Recorded data:
————————
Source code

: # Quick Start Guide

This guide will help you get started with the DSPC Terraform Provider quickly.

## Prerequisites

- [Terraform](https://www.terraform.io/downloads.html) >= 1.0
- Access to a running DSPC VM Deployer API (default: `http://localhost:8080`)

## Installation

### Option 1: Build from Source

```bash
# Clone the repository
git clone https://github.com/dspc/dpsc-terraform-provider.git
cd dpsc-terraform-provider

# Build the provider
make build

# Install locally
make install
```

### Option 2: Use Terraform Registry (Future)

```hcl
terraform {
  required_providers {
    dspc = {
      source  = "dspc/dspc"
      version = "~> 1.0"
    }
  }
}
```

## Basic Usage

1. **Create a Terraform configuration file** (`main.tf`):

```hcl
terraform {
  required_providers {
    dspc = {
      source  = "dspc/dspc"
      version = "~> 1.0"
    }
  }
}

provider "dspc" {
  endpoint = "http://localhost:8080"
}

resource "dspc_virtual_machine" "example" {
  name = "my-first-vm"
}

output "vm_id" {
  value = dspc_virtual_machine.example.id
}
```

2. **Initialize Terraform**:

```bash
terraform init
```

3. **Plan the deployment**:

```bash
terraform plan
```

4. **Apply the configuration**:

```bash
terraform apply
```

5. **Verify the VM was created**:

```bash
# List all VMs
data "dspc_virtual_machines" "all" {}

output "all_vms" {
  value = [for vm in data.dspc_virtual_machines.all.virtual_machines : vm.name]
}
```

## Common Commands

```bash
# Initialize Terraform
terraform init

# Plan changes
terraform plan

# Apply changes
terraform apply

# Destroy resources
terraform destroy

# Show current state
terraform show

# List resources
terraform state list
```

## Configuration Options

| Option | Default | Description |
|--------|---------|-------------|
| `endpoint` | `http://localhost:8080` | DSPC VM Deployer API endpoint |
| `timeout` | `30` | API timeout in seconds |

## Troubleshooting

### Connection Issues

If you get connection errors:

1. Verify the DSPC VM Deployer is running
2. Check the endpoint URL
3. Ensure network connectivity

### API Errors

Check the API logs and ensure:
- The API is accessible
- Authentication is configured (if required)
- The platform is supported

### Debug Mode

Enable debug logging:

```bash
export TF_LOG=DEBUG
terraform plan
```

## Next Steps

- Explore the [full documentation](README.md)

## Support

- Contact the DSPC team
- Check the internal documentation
————————
The problem:
What lines in the listing above contain the word "Check"? Show each one.

Result for this task:
2. Check the endpoint URL
Check the API logs and ensure:
- Check the internal documentation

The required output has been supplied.